▶ [WHAT IS REQUIRED] The word "using" may appear in lines of the data below. Say how many lines hold it, giving only the number.

*** DATA FOR ANALYSIS ***

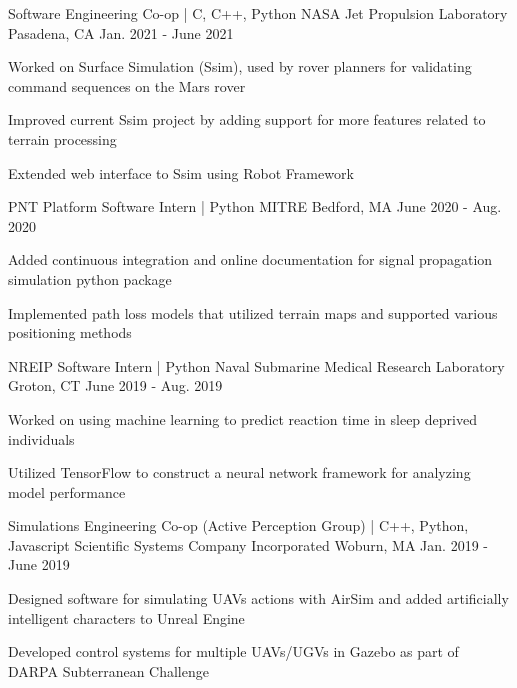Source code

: 
\begin{cventries}
  \cventry
    {Software Engineering Co-op | C, C++, Python} %
    {NASA Jet Propulsion Laboratory} %
    {Pasadena, CA} %
    {Jan. 2021 - June 2021} %
    {
      \begin{cvitems} %
        \item {Worked on Surface Simulation (Ssim), used by rover planners for validating command sequences on the Mars rover}
        \item {Improved current Ssim project by adding support for more features related to terrain processing}
        \item {Extended web interface to Ssim using Robot Framework}
      \end{cvitems}
    }

  \cventry
    {PNT Platform Software Intern | Python} %
    {MITRE} %
    {Bedford, MA} %
    {June 2020 - Aug. 2020} %
    {
      \begin{cvitems} %
        \item {Added continuous integration and online documentation for signal propagation 
        simulation python package}
        \item {Implemented path loss models that utilized terrain maps and supported various positioning methods}
      \end{cvitems}
    }

  \cventry
    {NREIP Software Intern | Python} %
    {Naval Submarine Medical Research Laboratory} %
    {Groton, CT} %
    {June 2019 - Aug. 2019} %
    {
      \begin{cvitems} %
        \item {Worked on using machine learning to predict reaction time in sleep deprived individuals}
        \item {Utilized TensorFlow to construct a neural network framework for analyzing model performance}
      \end{cvitems}
    }

  \cventry
    {Simulations Engineering Co-op (Active Perception Group) | C++, Python, Javascript} %
    {Scientific Systems Company Incorporated} %
    {Woburn, MA} %
    {Jan. 2019 - June 2019} %
    {
      \begin{cvitems} %
        \item {Designed software for simulating UAVs actions with AirSim and added artificially intelligent characters to Unreal Engine}
        \item {Developed control systems for multiple UAVs/UGVs in 
               Gazebo as part of DARPA Subterranean Challenge}
      \end{cvitems}
    }
\end{cventries}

*** End of DATA FOR ANALYSIS ***

▶ [ANSWER FOR THIS EXERCISE] 2